Selected Publications:

  1. Jones MR, Quinton LJ, Blahna MT, Neilson JR, Fu S, Ivanov AR, Wolf DA, Mizgerd JP. Zcchc11-dependent uridylation of microRNA directs cytokine expression. Nat. Cell. Biol. 2009 Sep; 11(9): 1157-63
  2. Quinton LJ, Jones MR, Robson BE, Simms BT, Uematsu S, Akira S, Whitsett JA, Mizgerd JP. Alveolar epithelial STAT3 activation depends on IL-6 family cytokines, mediates host defense, and prevents lung injury during Escherichia coli pneumonia. Amer. J. Resp. Cell Mol. Bio. 2008 Jan 10.
  3. Quinton LJ, Jones MR, Simms BT, Kogan MS, Robson BE, Wilson CB, Skerrett SJ, and Mizgerd JP. Functions and regulation of NF-kB RelA during pneumococcal pneumonia. J. Immunol. 2007 Feb 1;178(3):1896-903.

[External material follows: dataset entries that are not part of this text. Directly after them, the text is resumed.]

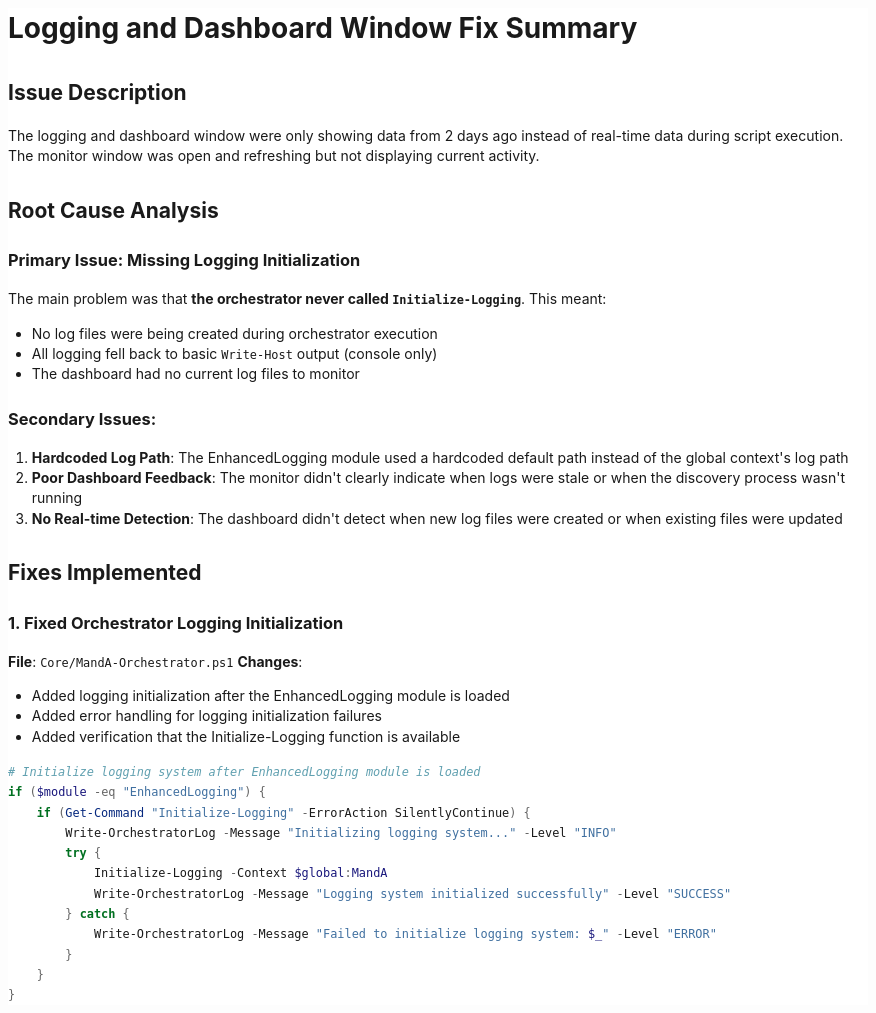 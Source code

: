 # Logging and Dashboard Window Fix Summary

## Issue Description
The logging and dashboard window were only showing data from 2 days ago instead of real-time data during script execution. The monitor window was open and refreshing but not displaying current activity.

## Root Cause Analysis

### Primary Issue: Missing Logging Initialization
The main problem was that **the orchestrator never called `Initialize-Logging`**. This meant:
- No log files were being created during orchestrator execution
- All logging fell back to basic `Write-Host` output (console only)
- The dashboard had no current log files to monitor

### Secondary Issues:
1. **Hardcoded Log Path**: The EnhancedLogging module used a hardcoded default path instead of the global context's log path
2. **Poor Dashboard Feedback**: The monitor didn't clearly indicate when logs were stale or when the discovery process wasn't running
3. **No Real-time Detection**: The dashboard didn't detect when new log files were created or when existing files were updated

## Fixes Implemented

### 1. Fixed Orchestrator Logging Initialization
**File**: `Core/MandA-Orchestrator.ps1`
**Changes**:
- Added logging initialization after the EnhancedLogging module is loaded
- Added error handling for logging initialization failures
- Added verification that the Initialize-Logging function is available

```powershell
# Initialize logging system after EnhancedLogging module is loaded
if ($module -eq "EnhancedLogging") {
    if (Get-Command "Initialize-Logging" -ErrorAction SilentlyContinue) {
        Write-OrchestratorLog -Message "Initializing logging system..." -Level "INFO"
        try {
            Initialize-Logging -Context $global:MandA
            Write-OrchestratorLog -Message "Logging system initialized successfully" -Level "SUCCESS"
        } catch {
            Write-OrchestratorLog -Message "Failed to initialize logging system: $_" -Level "ERROR"
        }
    }
}
```
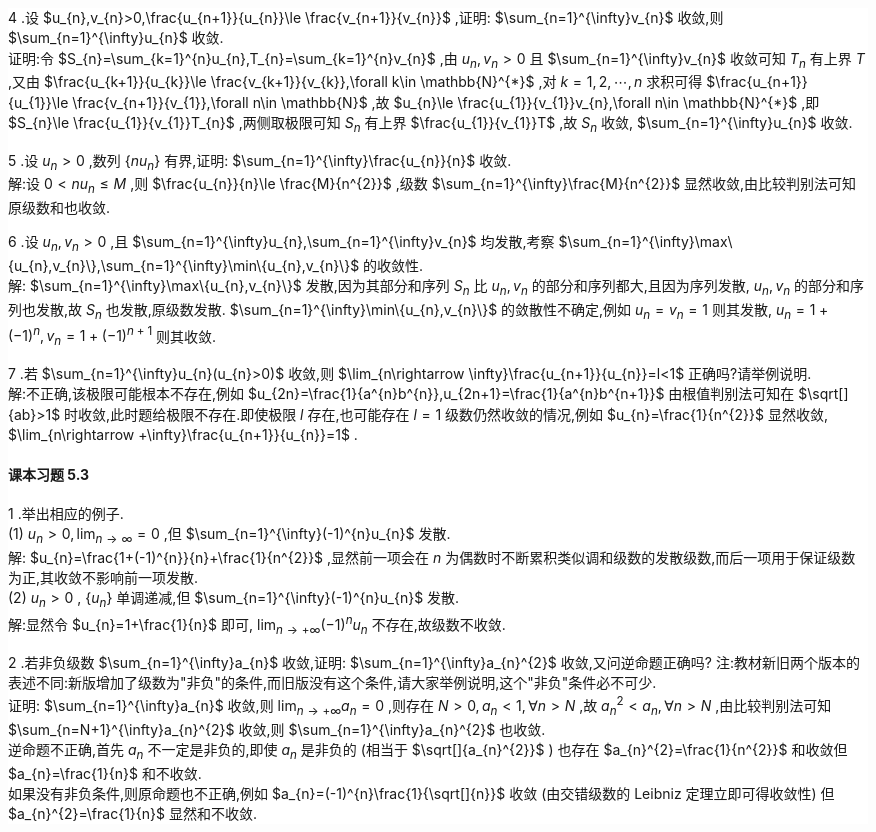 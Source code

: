 4 .设 $u_{n},v_{n}>0,\frac{u_{n+1}}{u_{n}}\le \frac{v_{n+1}}{v_{n}}$ ,证明: $\sum_{n=1}^{\infty}v_{n}$ 收敛,则 $\sum_{n=1}^{\infty}u_{n}$ 收敛.
    \
    证明:令 $S_{n}=\sum_{k=1}^{n}u_{n},T_{n}=\sum_{k=1}^{n}v_{n}$ ,由 $u_{n},v_{n}>0$ 且 $\sum_{n=1}^{\infty}v_{n}$ 收敛可知 $T_{n}$ 有上界 $T$ ,又由 $\frac{u_{k+1}}{u_{k}}\le \frac{v_{k+1}}{v_{k}},\forall k\in \mathbb{N}^{*}$ ,对 $k=1,2,\cdots,n$ 求积可得 $\frac{u_{n+1}}{u_{1}}\le \frac{v_{n+1}}{v_{1}},\forall n\in \mathbb{N}$ ,故 $u_{n}\le \frac{u_{1}}{v_{1}}v_{n},\forall n\in \mathbb{N}^{*}$ ,即 $S_{n}\le \frac{u_{1}}{v_{1}}T_{n}$ ,两侧取极限可知 $S_{n}$ 有上界 $\frac{u_{1}}{v_{1}}T$ ,故 $S_{n}$ 收敛, $\sum_{n=1}^{\infty}u_{n}$ 收敛.
<br>

5 .设 $u_{n}>0$ ,数列 $\{nu_{n}\}$ 有界,证明: $\sum_{n=1}^{\infty}\frac{u_{n}}{n}$ 收敛.
    \
    解:设 $0<nu_{n}\le M$ ,则 $\frac{u_{n}}{n}\le \frac{M}{n^{2}}$ ,级数 $\sum_{n=1}^{\infty}\frac{M}{n^{2}}$ 显然收敛,由比较判别法可知原级数和也收敛.
<br>

6 .设 $u_{n},v_{n}>0$ ,且 $\sum_{n=1}^{\infty}u_{n},\sum_{n=1}^{\infty}v_{n}$ 均发散,考察 $\sum_{n=1}^{\infty}\max\{u_{n},v_{n}\},\sum_{n=1}^{\infty}\min\{u_{n},v_{n}\}$ 的收敛性.
    \
    解: $\sum_{n=1}^{\infty}\max\{u_{n},v_{n}\}$ 发散,因为其部分和序列 $S_{n}$ 比 $u_{n},v_{n}$ 的部分和序列都大,且因为序列发散, $u_{n},v_{n}$ 的部分和序列也发散,故 $S_{n}$ 也发散,原级数发散.
    $\sum_{n=1}^{\infty}\min\{u_{n},v_{n}\}$ 的敛散性不确定,例如 $u_{n}=v_{n}=1$ 则其发散, $u_{n}=1+(-1)^{n},v_{n}=1+(-1)^{n+1}$ 则其收敛.
<br>

7 .若 $\sum_{n=1}^{\infty}u_{n}(u_{n}>0)$ 收敛,则 $\lim_{n\rightarrow \infty}\frac{u_{n+1}}{u_{n}}=l<1$ 正确吗?请举例说明.
    \
    解:不正确,该极限可能根本不存在,例如 $u_{2n}=\frac{1}{a^{n}b^{n}},u_{2n+1}=\frac{1}{a^{n}b^{n+1}}$ 由根值判别法可知在 $\sqrt[]{ab}>1$ 时收敛,此时题给极限不存在.即使极限 $l$ 存在,也可能存在 $l=1$ 级数仍然收敛的情况,例如 $u_{n}=\frac{1}{n^{2}}$ 显然收敛, $\lim_{n\rightarrow +\infty}\frac{u_{n+1}}{u_{n}}=1$ .
<br>

#### 课本习题 5.3

1 .举出相应的例子.
    \
    (1) $u_{n}>0,\lim_{n\rightarrow \infty}=0$ ,但 $\sum_{n=1}^{\infty}(-1)^{n}u_{n}$ 发散.
    \
    解: $u_{n}=\frac{1+(-1)^{n}}{n}+\frac{1}{n^{2}}$ ,显然前一项会在 $n$ 为偶数时不断累积类似调和级数的发散级数,而后一项用于保证级数为正,其收敛不影响前一项发散.
    \
    (2) $u_{n}>0$ , $\{u_{n}\}$ 单调递减,但 $\sum_{n=1}^{\infty}(-1)^{n}u_{n}$ 发散.
    \
    解:显然令 $u_{n}=1+\frac{1}{n}$ 即可, $\lim_{n\rightarrow +\infty}(-1)^{n}u_{n}$ 不存在,故级数不收敛.
<br>

2 .若非负级数 $\sum_{n=1}^{\infty}a_{n}$ 收敛,证明: $\sum_{n=1}^{\infty}a_{n}^{2}$ 收敛,又问逆命题正确吗?
注:教材新旧两个版本的表述不同:新版增加了级数为"非负"的条件,而旧版没有这个条件,请大家举例说明,这个"非负"条件必不可少.
    \
    证明: $\sum_{n=1}^{\infty}a_{n}$ 收敛,则 $\lim_{n\rightarrow +\infty}a_{n}=0$ ,则存在 $N>0,a_{n}<1,\forall n>N$ ,故 $a_{n}^{2}<a_{n},\forall n>N$ ,由比较判别法可知 $\sum_{n=N+1}^{\infty}a_{n}^{2}$ 收敛,则 $\sum_{n=1}^{\infty}a_{n}^{2}$ 也收敛.
    \
    逆命题不正确,首先 $a_{n}$ 不一定是非负的,即使 $a_{n}$ 是非负的 (相当于 $\sqrt[]{a_{n}^{2}}$ ) 也存在 $a_{n}^{2}=\frac{1}{n^{2}}$ 和收敛但 $a_{n}=\frac{1}{n}$ 和不收敛.
    \
    如果没有非负条件,则原命题也不正确,例如 $a_{n}=(-1)^{n}\frac{1}{\sqrt[]{n}}$ 收敛 (由交错级数的 Leibniz 定理立即可得收敛性) 但 $a_{n}^{2}=\frac{1}{n}$ 显然和不收敛.
<br>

  4. Yang D, Zhang Y, Nguyen HG, Koupenova M, Chauhan AK, Makitalo M, Jones MR, Hilaire CS, Seldin DC, Toselli P, Lamperti E, Schreiber BM, Gavras H, Wagner DD, Ravid K. The A(2B) adenosine receptor protects against inflammation and excessive vascular adhesion. J Clin Invest. 2006 Jul 3;116(7):1913-1923.
  5. Jones MR, Quinton LJ, Simms BT, Lupa MM, Kogan MS, and Mizgerd JP. Roles of interleukin-6 in STAT activation and neutrophil recruitment during Escherichia coli pneumonia. J Infect Dis. 2006 Feb 1;193(3):360-9.
  6. Jones MR, Simms BT, Lupa MM, Kogan MS, and Mizgerd JP. Lung NF-kB activation and neutrophil recruitment require IL-1 and TNF receptor signaling during pneumococcal pneumonia. J Immunol. 2005 Dec 1;175(11):7530-5.